If false, the same item will create different Documents on each run, potentially causing duplicates.
pubDateCutoff
String
Duration string to include only items with a recent publication date.Uses HOCON duration format (e.g., "1h", "2d", "30m").Only items published within this duration before the current time are included.Examples:
  • "1h": Only items from the last hour
  • "24h" or "1d": Only items from the last day
  • "7d": Only items from the last week
If an item has no pubDate, it is included regardless of this setting.
runDuration
String
Total duration to run when using incremental refresh. Must be used with refreshIncrement.Uses HOCON duration format.Example: "1h" (run for 1 hour), "30m" (run for 30 minutes)
refreshIncrement
String
Interval between feed refreshes in incremental mode. Must be used with runDuration.Uses HOCON duration format.Example: "5m" (refresh every 5 minutes), "30s" (refresh every 30 seconds)
Both runDuration and refreshIncrement must be defined together. Defining only one will cause an error.

Document Fields

Each published Document includes these fields extracted from RSS items:
author
String
Author of the item (from <author> or <dc:creator>).
categories
List<String>
List of categories (from <category> elements).
comments
String
URL to comments page (from <comments>).
content
String
Full content of the item (from <content:encoded> or <content>).
description
String
Description or summary (from <description> or <summary>).
enclosures
List<ObjectNode>
List of enclosures (media attachments).
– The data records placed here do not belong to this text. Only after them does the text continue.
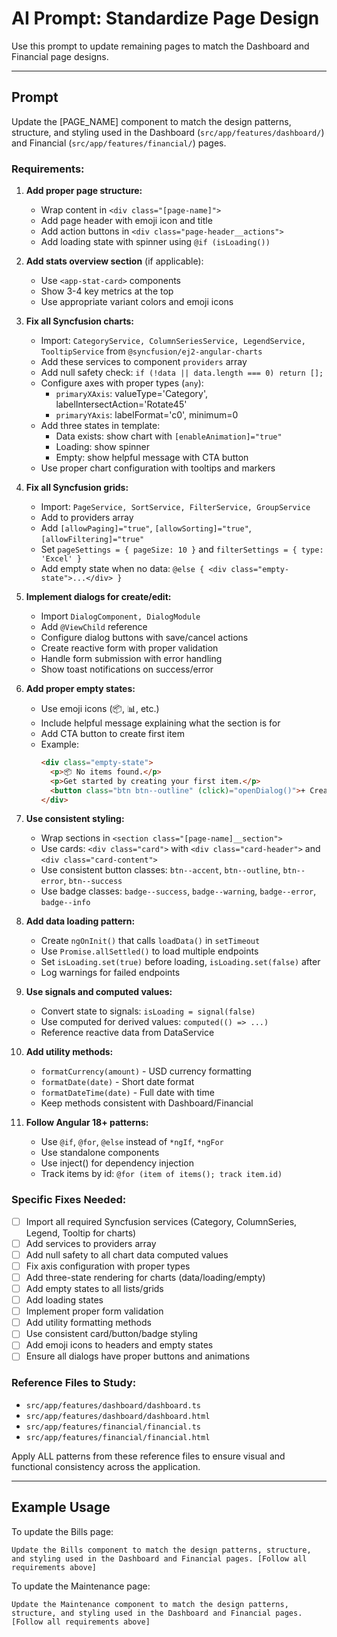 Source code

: # AI Prompt: Standardize Page Design

Use this prompt to update remaining pages to match the Dashboard and Financial page designs.

---

## Prompt

Update the [PAGE_NAME] component to match the design patterns, structure, and styling used in the Dashboard (`src/app/features/dashboard/`) and Financial (`src/app/features/financial/`) pages.

### Requirements:

1. **Add proper page structure:**
   - Wrap content in `<div class="[page-name]">`
   - Add page header with emoji icon and title
   - Add action buttons in `<div class="page-header__actions">`
   - Add loading state with spinner using `@if (isLoading())`

2. **Add stats overview section** (if applicable):
   - Use `<app-stat-card>` components
   - Show 3-4 key metrics at the top
   - Use appropriate variant colors and emoji icons

3. **Fix all Syncfusion charts:**
   - Import: `CategoryService, ColumnSeriesService, LegendService, TooltipService` from `@syncfusion/ej2-angular-charts`
   - Add these services to component `providers` array
   - Add null safety check: `if (!data || data.length === 0) return [];`
   - Configure axes with proper types (`any`):
     - `primaryXAxis`: valueType='Category', labelIntersectAction='Rotate45'
     - `primaryYAxis`: labelFormat='c0', minimum=0
   - Add three states in template:
     - Data exists: show chart with `[enableAnimation]="true"`
     - Loading: show spinner
     - Empty: show helpful message with CTA button
   - Use proper chart configuration with tooltips and markers

4. **Fix all Syncfusion grids:**
   - Import: `PageService, SortService, FilterService, GroupService`
   - Add to providers array
   - Add `[allowPaging]="true"`, `[allowSorting]="true"`, `[allowFiltering]="true"`
   - Set `pageSettings = { pageSize: 10 }` and `filterSettings = { type: 'Excel' }`
   - Add empty state when no data: `@else { <div class="empty-state">...</div> }`

5. **Implement dialogs for create/edit:**
   - Import `DialogComponent, DialogModule`
   - Add `@ViewChild` reference
   - Configure dialog buttons with save/cancel actions
   - Create reactive form with proper validation
   - Handle form submission with error handling
   - Show toast notifications on success/error

6. **Add proper empty states:**
   - Use emoji icons (📦, 📊, etc.)
   - Include helpful message explaining what the section is for
   - Add CTA button to create first item
   - Example:
     ```html
     <div class="empty-state">
       <p>📦 No items found.</p>
       <p>Get started by creating your first item.</p>
       <button class="btn btn--outline" (click)="openDialog()">+ Create Item</button>
     </div>
     ```

7. **Use consistent styling:**
   - Wrap sections in `<section class="[page-name]__section">`
   - Use cards: `<div class="card">` with `<div class="card-header">` and `<div class="card-content">`
   - Use consistent button classes: `btn--accent`, `btn--outline`, `btn--error`, `btn--success`
   - Use badge classes: `badge--success`, `badge--warning`, `badge--error`, `badge--info`

8. **Add data loading pattern:**
   - Create `ngOnInit()` that calls `loadData()` in `setTimeout`
   - Use `Promise.allSettled()` to load multiple endpoints
   - Set `isLoading.set(true)` before loading, `isLoading.set(false)` after
   - Log warnings for failed endpoints

9. **Use signals and computed values:**
   - Convert state to signals: `isLoading = signal(false)`
   - Use computed for derived values: `computed(() => ...)`
   - Reference reactive data from DataService

10. **Add utility methods:**
    - `formatCurrency(amount)` - USD currency formatting
    - `formatDate(date)` - Short date format
    - `formatDateTime(date)` - Full date with time
    - Keep methods consistent with Dashboard/Financial

11. **Follow Angular 18+ patterns:**
    - Use `@if`, `@for`, `@else` instead of `*ngIf`, `*ngFor`
    - Use standalone components
    - Use inject() for dependency injection
    - Track items by id: `@for (item of items(); track item.id)`

### Specific Fixes Needed:

- [ ] Import all required Syncfusion services (Category, ColumnSeries, Legend, Tooltip for charts)
- [ ] Add services to providers array
- [ ] Add null safety to all chart data computed values
- [ ] Fix axis configuration with proper types
- [ ] Add three-state rendering for charts (data/loading/empty)
- [ ] Add empty states to all lists/grids
- [ ] Add loading states
- [ ] Implement proper form validation
- [ ] Add utility formatting methods
- [ ] Use consistent card/button/badge styling
- [ ] Add emoji icons to headers and empty states
- [ ] Ensure all dialogs have proper buttons and animations

### Reference Files to Study:
- `src/app/features/dashboard/dashboard.ts`
- `src/app/features/dashboard/dashboard.html`
- `src/app/features/financial/financial.ts`
- `src/app/features/financial/financial.html`

Apply ALL patterns from these reference files to ensure visual and functional consistency across the application.

---

## Example Usage

To update the Bills page:
```
Update the Bills component to match the design patterns, structure, and styling used in the Dashboard and Financial pages. [Follow all requirements above]
```

To update the Maintenance page:
```
Update the Maintenance component to match the design patterns, structure, and styling used in the Dashboard and Financial pages. [Follow all requirements above]
```

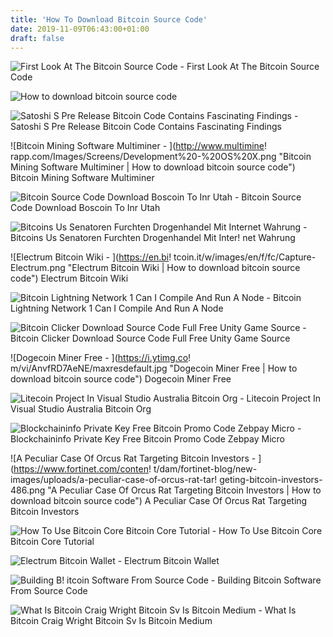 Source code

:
 ```yaml
---
title: 'How To Download Bitcoin Source Code'
date: 2019-11-09T06:43:00+01:00
draft: false
---
```


![First Look At The Bitcoin Source Code - ](https://i.ytimg.com/vi/VyixWPMbRXI/hqdefault.jpg "First Look At The Bitcoin Source Code | How to download bitcoin source code") First Look At The Bitcoin Source Code

![How to download bitcoin source code](https://media.istockphoto.com/photos/source-code-of-ethereum-cryptocurrency-and-decentralized-system-of-picture-id935330338 "How to download bitcoin source code") 

![Satoshi S Pre Release Bitcoin Code Contains Fascinating Findings - ](https://news.bitcoin.com/wp-content/uploads/2019/03/pokerlobby.jpg "Satoshi S Pre Release Bitcoin Code Contains Fascinating Findings | How to download bitcoin source code") Satoshi S Pre Release Bitcoin Code Contains Fascinating Findings

![Bitcoin Mining Software Multiminer - ](http://www.multimine!   rapp.com/Images/Screens/Development%20-%20OS%20X.png "Bitcoin Mining Software Multiminer | How to download bitcoin source code") Bitcoin Mining Software Multiminer

![Bitcoin Source Code Download Boscoin To Inr Utah - ](https://shieldcrypter.com/scr/6-crypt-How-to-make-free-fud-crypter-source-code-vb-visual-basic-2017.PNG "Bitcoin Source Code Download Boscoin To Inr Utah | How to download bitcoin source code") Bitcoin Source Code Download Boscoin To Inr Utah

![Bitcoins Us Senatoren Furchten Drogenhandel Mit Internet Wahrung - ](https://cdn1.spiegel.de/images/image-215635-galleryV9-lizg-215635.jpg "Bitcoins Us Senatoren Furchten Drogenhandel Mit Internet Wahrung | How to download bitcoin source code") Bitcoins Us Senatoren Furchten Drogenhandel Mit Inter! net Wahrung

![Electrum Bitcoin Wiki - ](https://en.bi!   tcoin.it/w/images/en/f/fc/Capture-Electrum.png "Electrum Bitcoin Wiki | How to download bitcoin source code") Electrum Bitcoin Wiki

![Bitcoin Lightning Network 1 Can I Compile And Run A Node - ](https://miro.medium.com/max/1400/0*XvE_032xrAVzFa8Y.png "Bitcoin Lightning Network 1 Can I Compile And Run A Node | How to download bitcoin source code") Bitcoin Lightning Network 1 Can I Compile And Run A Node

![Bitcoin Clicker Download Source Code Full Free Unity Game Source - ](https://i.pinimg.com/736x/ff/05/e7/ff05e716481221abb898e83d2df1a536.jpg "Bitcoin Clicker Download Source Code Full Free Unity Game Source | How to download bitcoin source code") Bitcoin Clicker Download Source Code Full Free Unity Game Source

![Dogecoin Miner Free - ](https://i.ytimg.co!   m/vi/AnvfRD7AeNE/maxresdefault.jpg "Dogecoin Miner Free | How to download bitcoin source code") Dogecoin Miner Free

![Litecoin Project In Visual Studio Australia Bitcoin Org - ](https://cdn-images-1.medium.com/max/945/0*9zNGDpRCtfPCt7so.png "Litecoin Project In Visual Studio Australia Bitcoin Org | How to download bitcoin source code") Litecoin Project In Visual Studio Australia Bitcoin Org

![Blockchaininfo Private Key Free Bitcoin Promo Code Zebpay Micro - ](https://www.coinbureau.com/wp-content/uploads/2017/11/bitcoingoldWallet.png "Blockchaininfo Private Key Free Bitcoin Promo Code Zebpay Micro | How to download bitcoin source code") Blockchaininfo Private Key Free Bitcoin Promo Code Zebpay Micro

![A Peculiar Case Of Orcus Rat Targeting Bitcoin Investors - ](https://www.fortinet.com/conten!   t/dam/fortinet-blog/new-images/uploads/a-peculiar-case-of-orcus-rat-tar!   geting-bitcoin-investors-486.png "A Peculiar Case Of Orcus Rat Targeting Bitcoin Investors | How to download bitcoin source code") A Peculiar Case Of Orcus Rat Targeting Bitcoin Investors

![How To Use Bitcoin Core Bitcoin Core Tutorial - ](http://bitcoindaily.org/wp-content/uploads/2015/10/Bitcoin-Payment-QR-Code.jpg "How To Use Bitcoin Core Bitcoin Core Tutorial | How to download bitcoin source code") How To Use Bitcoin Core Bitcoin Core Tutorial

![Electrum Bitcoin Wallet - ](https://electrum.org/slides/darkbg.png "Electrum Bitcoin Wallet | How to download bitcoin source code") Electrum Bitcoin Wallet

![Building B!   itcoin Software From Source Code - ](https://i.ytimg.com/vi/X6jtpe2_kUc/maxresdefault.jpg "Building Bitcoin Software From Source Code | How to download bitcoin source code") Building Bitcoin Software From Source Code

![What Is Bitcoin Craig Wright Bitcoin Sv Is Bitcoin Medium - ](https://cdn-images-1.medium.com/max/1200/0*IjLxYPQ8kF2-7rsx.png "What Is Bitcoin Craig Wright Bitcoin Sv Is Bitcoin Medium | How to download bitcoin source code") What Is Bitcoin Craig Wright Bitcoin Sv Is Bitcoin Medium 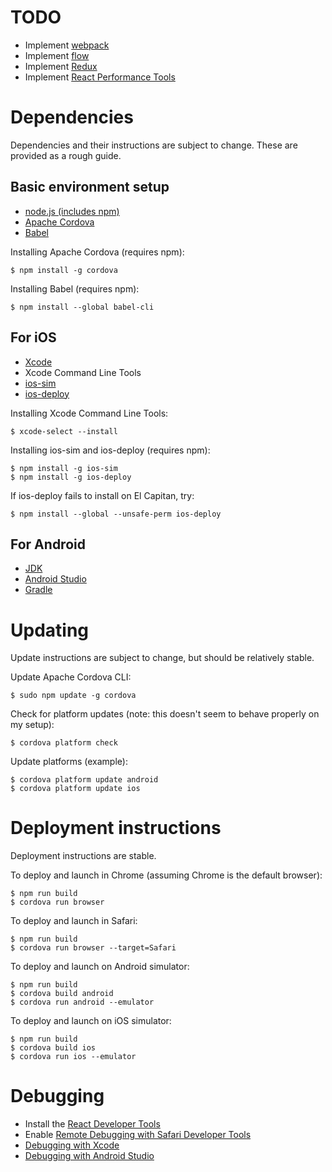 TODO
=======================
* Implement [webpack](http://webpack.github.io)
* Implement [flow](https://flowtype.org)
* Implement [Redux](http://redux.js.org)
* Implement [React Performance Tools](https://facebook.github.io/react/docs/perf.html)


Dependencies
=======================

Dependencies and their instructions are subject to change. These are provided as a rough guide.


Basic environment setup
-----------------------

* [node.js (includes npm)](http://nodejs.org)
* [Apache Cordova](https://cordova.apache.org/)
* [Babel](https://babeljs.io/)

Installing Apache Cordova (requires npm):
```
$ npm install -g cordova
```

Installing Babel (requires npm):
```
$ npm install --global babel-cli
```


For iOS
-----------------------

* [Xcode](https://developer.apple.com/xcode/)
* Xcode Command Line Tools
* [ios-sim](https://www.npmjs.com/package/ios-sim)
* [ios-deploy](https://www.npmjs.com/package/ios-deploy)

Installing Xcode Command Line Tools:
```
$ xcode-select --install
```

Installing ios-sim and ios-deploy (requires npm):
```
$ npm install -g ios-sim
$ npm install -g ios-deploy
```

If ios-deploy fails to install on El Capitan, try:
```
$ npm install --global --unsafe-perm ios-deploy
```


For Android
-----------------------

* [JDK](http://www.oracle.com/technetwork/java/javase/downloads/index.html)
* [Android Studio](https://developer.android.com/studio/index.html)
* [Gradle](https://gradle.org/)


Updating
=======================

Update instructions are subject to change, but should be relatively stable.

Update Apache Cordova CLI:
```
$ sudo npm update -g cordova
```

Check for platform updates (note: this doesn't seem to behave properly on my setup):
```
$ cordova platform check
```

Update platforms (example):
```
$ cordova platform update android
$ cordova platform update ios
```


Deployment instructions
=======================

Deployment instructions are stable.

To deploy and launch in Chrome (assuming Chrome is the default browser):
```
$ npm run build
$ cordova run browser
```

To deploy and launch in Safari:
```
$ npm run build
$ cordova run browser --target=Safari
```

To deploy and launch on Android simulator:

```
$ npm run build
$ cordova build android
$ cordova run android --emulator
```

To deploy and launch on iOS simulator:

```
$ npm run build
$ cordova build ios
$ cordova run ios --emulator
```


Debugging
=======================

* Install the [React Developer Tools](https://github.com/facebook/react-devtools)
* Enable [Remote Debugging with Safari Developer Tools](https://developer.apple.com/safari/tools/)
* [Debugging with Xcode](https://developer.apple.com/support/debugging/)
* [Debugging with Android Studio](https://developer.android.com/studio/debug/index.html)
Each enclosure is a JSON object with:
  • type (String): MIME type
  • url (String): URL to the media
  • length (Long, optional): Size in bytes
Example:
[
  {
    "type": "audio/mpeg",
    "url": "https://example.com/podcast.mp3",
    "length": 12345678
  }
]
guid
String
Globally unique identifier (from <guid> or <id>).
Whether the GUID is a permalink (from <guid isPermaLink="...">).
URL to the item (from <link>).
title
String
Title of the item (from <title>).
pubDate
Instant
Publication date and time (from <pubDate> or <published>).
Fields are only added if present in the RSS item. Missing fields are omitted from the Document.

Configuration Examples

Basic RSS Feed

connector: {
  name: "news-feed"
  class: "com.kmwllc.lucille.connector.RSSConnector"
  pipeline: "content-pipeline"
  
  rssURL: "https://news.example.com/rss"
  useGuidForDocID: true
}

Recent Items Only

connector: {
  name: "recent-news"
  class: "com.kmwllc.lucille.connector.RSSConnector"
  pipeline: "news-pipeline"
  
  rssURL: "https://feeds.example.com/breaking-news"
  pubDateCutoff: "24h"  # Only items from last 24 hours
  useGuidForDocID: true
}

Incremental Refresh

connector: {
  name: "live-feed"
  class: "com.kmwllc.lucille.connector.RSSConnector"
  pipeline: "live-pipeline"
  
  rssURL: "https://api.example.com/feed.xml"
  
  # Run for 1 hour, checking every 5 minutes
  runDuration: "1h"
  refreshIncrement: "5m"
  
  # Only recent items
  pubDateCutoff: "30m"
  useGuidForDocID: true
}

Podcast Feed

connector: {
  name: "podcast-feed"
  class: "com.kmwllc.lucille.connector.RSSConnector"
  pipeline: "podcast-pipeline"
  
  rssURL: "https://podcasts.example.com/show/feed.xml"
  useGuidForDocID: true
  
  # Process last week's episodes
  pubDateCutoff: "7d"
  docIdPrefix: "podcast-"
}

UUID-Based IDs

connector: {
  name: "atom-feed"
  class: "com.kmwllc.lucille.connector.RSSConnector"
  pipeline: "atom-pipeline"
  
  rssURL: "https://blog.example.com/atom.xml"
  useGuidForDocID: false  # Generate new UUID for each item
}

Feed Reading Behavior

Single Read Mode (Default)

When runDuration and refreshIncrement are not configured:
  1. Fetch the feed once
  2. Filter items by pubDateCutoff (if configured)
  3. Publish each item as a Document
  4. Complete

Incremental Refresh Mode

When runDuration and refreshIncrement are configured:
  1. Fetch the feed
  2. Filter items by pubDateCutoff (if configured)
  3. Publish new items (not seen in previous refresh)
  4. Wait for refreshIncrement duration
  5. Repeat from step 1 until runDuration elapsed
Duplicate prevention: The connector tracks items seen in the previous refresh and skips them in subsequent refreshes.
The pubDateCutoff is recalculated on each refresh, so an item that was too old in one refresh may be processed in the next if its relative age changes.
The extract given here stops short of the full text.